1. Ramah lingkungan dan hijau: Dengan semakin populernya kesadaran lingkungan, kustomisasi furnitur hotel semakin menekankan penggunaan material ramah lingkungan, seperti kayu terbarukan, bambu, dan lain-lain, untuk mengurangi dampaknya terhadap lingkungan. Pada saat yang sama, desain furnitur juga menekankan pengurangan limbah dan polusi, serta menekankan penggunaan sumber daya secara berkelanjutan.
2. Kecerdasan dan kepraktisan: Furnitur cerdas telah menjadi tren perkembangan penting, terutama bagi konsumen kelas atas yang lebih memperhatikan produk-produk cerdas. Kepraktisan furnitur juga penting, karena perlu memenuhi kebutuhan konsumen yang berbeda sekaligus menarik dan tahan lama, sehingga menghemat biaya operasional bagi hotel.
Desain Orisinal: Desain orisinal adalah kunci untuk menampilkan keunikan sebuah hotel. Dimulai dari aspek warna, material, dan kemegahan, memahami preferensi dan kebutuhan tamu, secara tidak langsung menghubungkan keduanya dengan seni, dan meninggalkan kesan yang baik pada konsumen.
3. Hiburan dan Interaksi: Untuk memenuhi kebutuhan tamu untuk bersantai dan melepas penat, hotel dapat menyediakan area rekreasi untuk hiburan dan interaksi, sehingga konsumen dapat bersantai dan merasa bahwa perjalanan ini berharga.

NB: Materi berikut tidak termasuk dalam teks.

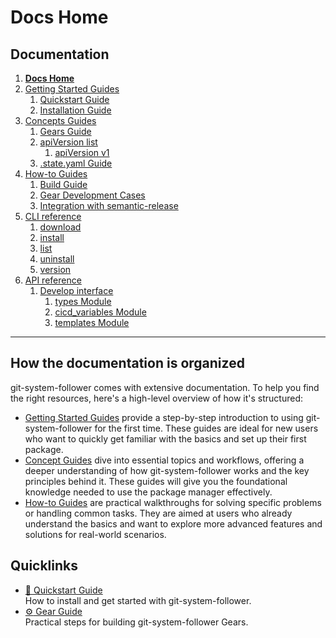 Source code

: # Docs Home
## Documentation
1. **[Docs Home](docs_home.md)**
2. [Getting Started Guides](getting_started.md)  
   1. [Quickstart Guide](getting_started/quickstart.md)
   2. [Installation Guide](getting_started/installation.md)
3. [Concepts Guides](concepts.md)  
   1. [Gears Guide](concepts/gears.md)
   2. [apiVersion list](concepts/api_version_list.md)
      1. [apiVersion v1](concepts/api_version_list/v1.md) 
   3. [.state.yaml Guide](concepts/state.md)
4. [How-to Guides](how_to.md)  
   1. [Build Guide](how_to/build.md)
   2. [Gear Development Cases](how_to/gear_development_cases.md)
   3. [Integration with semantic-release](how_to/integration_with_semantic_release.md)
5. [CLI reference](cli_reference.md) 
   1. [download](cli_reference/download.md)
   2. [install](cli_reference/install.md) 
   3. [list](cli_reference/list.md)
   4. [uninstall](cli_reference/uninstall.md)
   5. [version](cli_reference/version.md)
6. [API reference](api_reference.md)  
   1. [Develop interface](api_reference/develop_interface.md)  
      1. [types Module](api_reference/develop_interface/types.md)
      2. [cicd_variables Module](api_reference/develop_interface/cicd_variables.md)
      3. [templates Module](api_reference/develop_interface/templates.md)

---

## How the documentation is organized
git-system-follower comes with extensive documentation. To help you find the right resources, here's a high-level overview of how it's structured:

* [Getting Started Guides](getting_started.md) provide a step-by-step introduction to using git-system-follower for the first time. These guides are ideal for new users who want to quickly get familiar with the basics and set up their first package.
* [Concept Guides](concepts.md) dive into essential topics and workflows, offering a deeper understanding of how git-system-follower works and the key principles behind it. These guides will give you the foundational knowledge needed to use the package manager effectively.
* [How-to Guides](how_to.md) are practical walkthroughs for solving specific problems or handling common tasks. They are aimed at users who already understand the basics and want to explore more advanced features and solutions for real-world scenarios.

## Quicklinks
* [:wrench: Quickstart Guide](getting_started/quickstart.md)  
How to install and get started with git-system-follower.
* [:gear: Gear Guide](concepts/gears.md)  
Practical steps for building git-system-follower Gears. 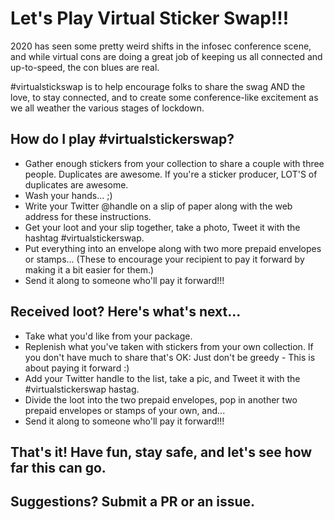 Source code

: 
# Let's Play Virtual Sticker Swap!!!

2020 has seen some pretty weird shifts in the infosec conference scene, and while virtual cons are doing a great job of keeping us all connected and up-to-speed, the con blues are real. 

#virtualstickswap is to help encourage folks to share the swag AND the love, to stay connected, and to create some conference-like excitement as we all weather the various stages of lockdown.

## How do I play #virtualstickerswap?
- Gather enough stickers from your collection to share a couple with three people. Duplicates are awesome. If you're a sticker producer, LOT'S of duplicates are awesome.
- Wash your hands... ;)
- Write your Twitter @handle on a slip of paper along with the web address for these instructions.
- Get your loot and your slip together, take a photo, Tweet it with the hashtag #virtualstickerswap.
- Put everything into an envelope along with two more prepaid envelopes or stamps... (These to encourage your recipient to pay it forward by making it a bit easier for them.)
- Send it along to someone who'll pay it forward!!!

## Received loot? Here's what's next...
- Take what you'd like from your package.
- Replenish what you've taken with stickers from your own collection. If you don't have much to share that's OK: Just don't be greedy - This is about paying it forward :)
- Add your Twitter handle to the list, take a pic, and Tweet it with the #virtualstickerswap hastag.
- Divide the loot into the two prepaid envelopes, pop in another two prepaid envelopes or stamps of your own, and...
- Send it along to someone who'll pay it forward!!!

## That's it! Have fun, stay safe, and let's see how far this can go.
## Suggestions? Submit a PR or an issue. 
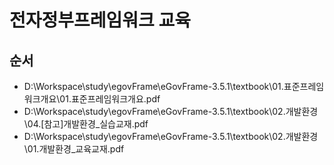 # 전자정부프레임워크 교육

## 순서
- ‪D:\Workspace\study\egovFrame\eGovFrame-3.5.1\textbook\01.표준프레임워크개요\01.표준프레임워크개요.pdf
- ‪D:\Workspace\study\egovFrame\eGovFrame-3.5.1\textbook\02.개발환경\04.[참고]개발환경_실습교재.pdf
- ‪D:\Workspace\study\egovFrame\eGovFrame-3.5.1\textbook\02.개발환경\01.개발환경_교육교재.pdf
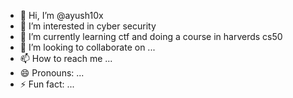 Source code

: - 👋 Hi, I’m @ayush10x
- 👀 I’m interested in cyber security 
- 🌱 I’m currently learning ctf and doing a course in harverds cs50
- 💞️ I’m looking to collaborate on ...
- 📫 How to reach me ...
- 😄 Pronouns: ...
- ⚡ Fun fact: ...

<!---
ayush10x/ayush10x is a ✨ special ✨ repository because its `README.md` (this file) appears on your GitHub profile.
You can click the Preview link to take a look at your changes.
--->
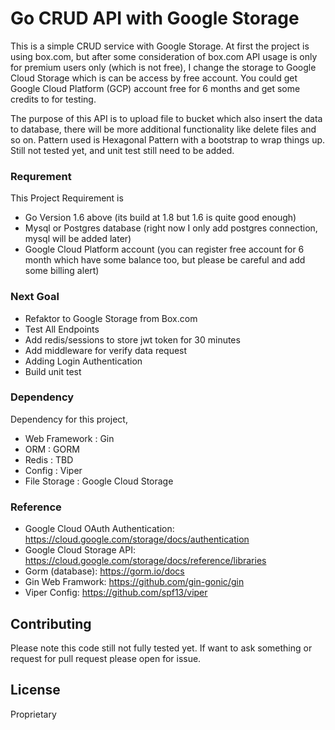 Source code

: # Go CRUD API with Google Storage

This is a simple CRUD service with Google Storage. At first the project is using box.com, but after some consideration of box.com API usage is only for premium users only (which is not free), I change the storage to Google Cloud Storage which is can be access by free account. You could get Google Cloud Platform (GCP) account free for 6 months and get some credits to for testing.

The purpose of this API is to upload file to bucket which also insert the data to database, there will be more additional functionality like delete files and so on. Pattern used is Hexagonal Pattern with a bootstrap to wrap things up. Still not tested yet, and unit test still need to be added.

### Requrement
This Project Requirement is
- Go Version 1.6 above (its build at 1.8 but 1.6 is quite good enough)
- Mysql or Postgres database (right now I only add postgres connection, mysql will be added later)
- Google Cloud Platform account (you can register free account for 6 month which have some balance too, but please be careful and add some billing alert)


### Next Goal
- Refaktor to Google Storage from Box.com
- Test All Endpoints
- Add redis/sessions to store jwt token for 30 minutes
- Add middleware for verify data request
- Adding Login Authentication
- Build unit test

### Dependency
Dependency for this project,
- Web Framework : Gin
- ORM           : GORM
- Redis         : TBD
- Config        : Viper
- File Storage  : Google Cloud Storage

### Reference
- Google Cloud OAuth Authentication: https://cloud.google.com/storage/docs/authentication
- Google Cloud Storage API: https://cloud.google.com/storage/docs/reference/libraries
- Gorm (database): https://gorm.io/docs
- Gin Web Framwork: https://github.com/gin-gonic/gin
- Viper Config: https://github.com/spf13/viper

## Contributing
Please note this code still not fully tested yet. If want to ask something or request for pull request please open for issue.

## License

Proprietary


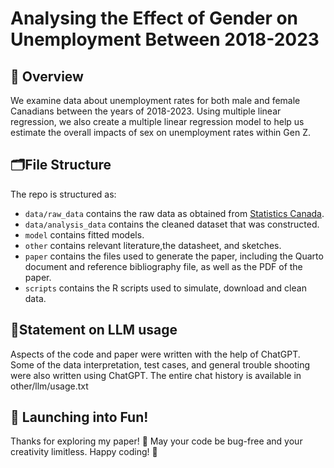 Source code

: # Analysing the Effect of Gender on Unemployment Between 2018-2023

## 📌 Overview

We examine data about unemployment rates for both male and female Canadians between the years of 2018-2023. Using multiple linear regression, we also create a multiple linear regression model to help us estimate the overall impacts of sex on unemployment rates within Gen Z. 


## 🗂️File Structure

The repo is structured as:

-   `data/raw_data` contains the raw data as obtained from [Statistics Canada](https://www150.statcan.gc.ca/t1/tbl1/en/cv.action?pid=1410032701).
-   `data/analysis_data` contains the cleaned dataset that was constructed.
-   `model` contains fitted models. 
-   `other` contains relevant literature,the datasheet, and sketches.
-   `paper` contains the files used to generate the paper, including the Quarto document and reference bibliography file, as well as the PDF of the paper. 
-   `scripts` contains the R scripts used to simulate, download and clean data.


## 🤖Statement on LLM usage


Aspects of the code and paper were written with the help of ChatGPT. Some of the data interpretation, test cases, and general trouble shooting were also written using ChatGPT. The entire chat history is available in other/llm/usage.txt


## 🚀 Launching into Fun! 
Thanks for exploring my paper! 🌈 May your code be bug-free and your creativity limitless. Happy coding! 🚀


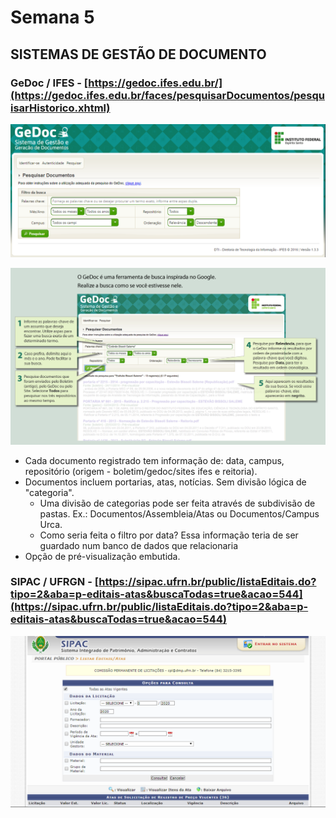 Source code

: # Semana 5

## **SISTEMAS DE GESTÃO DE DOCUMENTO**

### GeDoc / IFES - [https://gedoc.ifes.edu.br/](https://gedoc.ifes.edu.br/faces/pesquisarDocumentos/pesquisarHistorico.xhtml)

![Semana%205/Untitled.png](Semana%205/Untitled.png)

![Semana%205/Untitled%201.png](Semana%205/Untitled%201.png)

- Cada documento registrado tem informação de: data, campus, repositório (origem - boletim/gedoc/sites ifes e reitoria).
- Documentos incluem portarias, atas, notícias. Sem divisão lógica de "categoria".
    - Uma divisão de categorias pode ser feita através de subdivisão de pastas. Ex.: Documentos/Assembleia/Atas ou Documentos/Campus Urca.
    - Como seria feita o filtro por data? Essa informação teria de ser guardado num banco de dados que relacionaria
- Opção de pré-visualização embutida.

### SIPAC / UFRGN - [https://sipac.ufrn.br/public/listaEditais.do?tipo=2&aba=p-editais-atas&buscaTodas=true&acao=544](https://sipac.ufrn.br/public/listaEditais.do?tipo=2&aba=p-editais-atas&buscaTodas=true&acao=544)

![Semana%205/Untitled%202.png](Semana%205/Untitled%202.png) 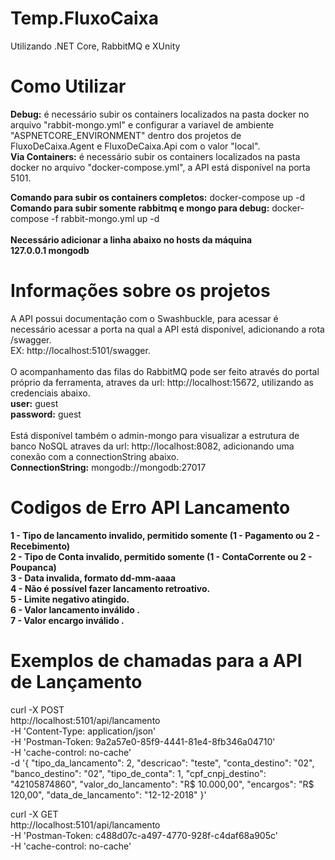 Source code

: # Temp.FluxoCaixa
Utilizando .NET Core, RabbitMQ e XUnity

# Como Utilizar
<b>Debug:</b> é necessário subir os containers localizados na pasta docker no arquivo "rabbit-mongo.yml" e configurar a variavel de ambiente "ASPNETCORE_ENVIRONMENT" dentro dos projetos de FluxoDeCaixa.Agent e FluxoDeCaixa.Api com o valor "local".<br/>
<b>Via Containers:</b> é necessário subir os containers localizados na pasta docker no arquivo "docker-compose.yml", a API está disponível na porta 5101.

<b>Comando para subir os containers completos:</b> docker-compose up -d <br/>
<b>Comando para subir somente rabbitmq e mongo para debug:</b> docker-compose -f rabbit-mongo.yml up -d <br/><br/>
<b>Necessário adicionar a linha abaixo no hosts da máquina</b> <br/>
<b>127.0.0.1	mongodb</b> <br/>

# Informações sobre os projetos
A API possui documentação com o Swashbuckle, para acessar é necessário acessar a porta na qual a API está disponível, adicionando a rota /swagger.
<br/> EX: http://localhost:5101/swagger.<br/><br/>
O acompanhamento das filas do RabbitMQ pode ser feito através do portal próprio da ferramenta, atraves da url: http://localhost:15672, utilizando as credenciais abaixo.<br/>
<b>user:</b> guest <br/>
<b>password:</b> guest <br/><br/>
Está disponível também o admin-mongo para visualizar a estrutura de banco NoSQL atraves da url: http://localhost:8082, adicionando uma conexão com a connectionString abaixo.<br/>
<b>ConnectionString:</b> mongodb://mongodb:27017<br/>

# Codigos de Erro API Lancamento
<b>1 - Tipo de lancamento invalido, permitido somente (1 - Pagamento ou 2 - Recebimento)</b><br/>
<b>2 - Tipo de Conta invalido, permitido somente (1 - ContaCorrente ou 2 - Poupanca)</b><br/>
<b>3 - Data invalida, formato dd-mm-aaaa</b><br/>
<b>4 - Não é possível fazer lancamento retroativo.</b><br/>
<b>5 - Limite negativo atingido.</b><br/>
<b>6 - Valor lancamento inválido .</b><br/>
<b>7 - Valor encargo inválido .</b><br/>

# Exemplos de chamadas para a API de Lançamento

curl -X POST \
  http://localhost:5101/api/lancamento \
  -H 'Content-Type: application/json' \
  -H 'Postman-Token: 9a2a57e0-85f9-4441-81e4-8fb346a04710' \
  -H 'cache-control: no-cache' \
  -d '{
  "tipo_da_lancamento": 2,
  "descricao": "teste",
  "conta_destino": "02",
  "banco_destino": "02",
  "tipo_de_conta": 1,
  "cpf_cnpj_destino": "42105874860",
  "valor_do_lancamento": "R$ 10.000,00",
  "encargos": "R$ 120,00",
  "data_de_lancamento": "12-12-2018"
}'



curl -X GET \
  http://localhost:5101/api/lancamento \
  -H 'Postman-Token: c488d07c-a497-4770-928f-c4daf68a905c' \
  -H 'cache-control: no-cache'

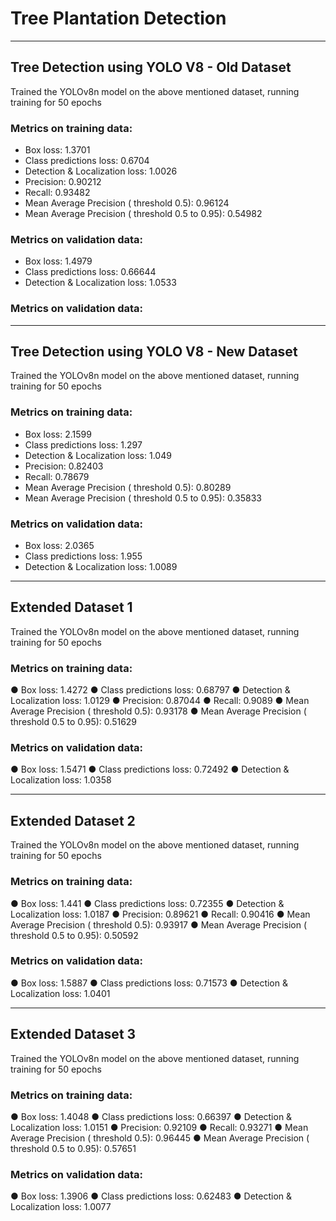 # Tree Plantation Detection
---
## Tree Detection using YOLO V8 - Old Dataset
Trained the YOLOv8n model on the above mentioned dataset, running training for 50 epochs

### Metrics on training data:

- Box loss: 1.3701
- Class predictions loss: 0.6704
- Detection & Localization loss: 1.0026
- Precision: 0.90212
- Recall: 0.93482
- Mean Average Precision ( threshold 0.5): 0.96124
- Mean Average Precision ( threshold  0.5 to 0.95): 0.54982

### Metrics on validation data:

- Box loss: 1.4979
- Class predictions loss: 0.66644
- Detection & Localization loss: 1.0533

### Metrics on validation data:

---
## Tree Detection using YOLO V8 - New Dataset
Trained the YOLOv8n model on the above mentioned dataset, running training for 50 epochs

### Metrics on training data:

- Box loss: 2.1599
- Class predictions loss: 1.297
- Detection & Localization loss: 1.049
- Precision: 0.82403
- Recall: 0.78679
- Mean Average Precision ( threshold 0.5): 0.80289
- Mean Average Precision ( threshold  0.5 to 0.95): 0.35833

### Metrics on validation data:

- Box loss: 2.0365
- Class predictions loss: 1.955
- Detection & Localization loss: 1.0089

---
## Extended Dataset 1
Trained the YOLOv8n model on the above mentioned dataset, running training for 50 epochs

### Metrics on training data:

● Box loss: 1.4272
● Class predictions loss: 0.68797
● Detection & Localization loss: 1.0129
● Precision: 0.87044
● Recall: 0.9089
● Mean Average Precision ( threshold 0.5): 0.93178
● Mean Average Precision ( threshold 0.5 to 0.95): 0.51629

### Metrics on validation data:
● Box loss: 1.5471
● Class predictions loss: 0.72492
● Detection & Localization loss: 1.0358

---
## Extended Dataset 2
Trained the YOLOv8n model on the above mentioned dataset, running training for 50 epochs

### Metrics on training data:

● Box loss: 1.441
● Class predictions loss: 0.72355
● Detection & Localization loss: 1.0187
● Precision: 0.89621
● Recall: 0.90416
● Mean Average Precision ( threshold 0.5): 0.93917
● Mean Average Precision ( threshold 0.5 to 0.95): 0.50592

### Metrics on validation data:
● Box loss: 1.5887
● Class predictions loss: 0.71573
● Detection & Localization loss: 1.0401

---
## Extended Dataset 3
Trained the YOLOv8n model on the above mentioned dataset, running training for 50 epochs

### Metrics on training data:

● Box loss: 1.4048
● Class predictions loss: 0.66397
● Detection & Localization loss: 1.0151
● Precision: 0.92109
● Recall: 0.93271
● Mean Average Precision ( threshold 0.5): 0.96445
● Mean Average Precision ( threshold 0.5 to 0.95): 0.57651

### Metrics on validation data:
● Box loss: 1.3906
● Class predictions loss: 0.62483
● Detection & Localization loss: 1.0077
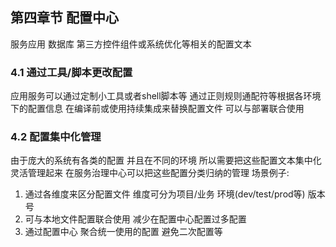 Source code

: ## 第四章节 配置中心
服务应用 数据库 第三方控件组件或系统优化等相关的配置文本

### 4.1 通过工具/脚本更改配置
应用服务可以通过定制小工具或者shell脚本等 通过正则规则通配符等根据各环境下的配置信息 在编译前或使用持续集成来替换配置文件 可以与部署联合使用

### 4.2 配置集中化管理
由于庞大的系统有各类的配置 并且在不同的环境 所以需要把这些配置文本集中化灵活管理起来 在服务治理中心可以把这些配置分类归纳的管理 
场景例子:  
1) 通过各维度来区分配置文件 维度可分为项目/业务 环境(dev/test/prod等) 版本号  
2) 可与本地文件配置联合使用 减少在配置中心配置过多配置
3) 通过配置中心 聚合统一使用的配置 避免二次配置等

4. Layanan yang disesuaikan: Menyediakan layanan furnitur yang disesuaikan berdasarkan karakteristik hotel dan kebutuhan tamu. Misalnya, menyesuaikan tempat tidur, meja, dan kursi dengan ukuran yang sesuai berdasarkan ukuran dan tata letak kamar.
Penerapan teknologi inovatif: Dengan perkembangan teknologi, beberapa teknologi baru seperti rumah pintar, kasur pintar, pencahayaan pintar, dan lain-lain secara bertahap diterapkan pada furnitur hotel, memberikan layanan yang lebih nyaman, praktis, dan personal kepada para tamu.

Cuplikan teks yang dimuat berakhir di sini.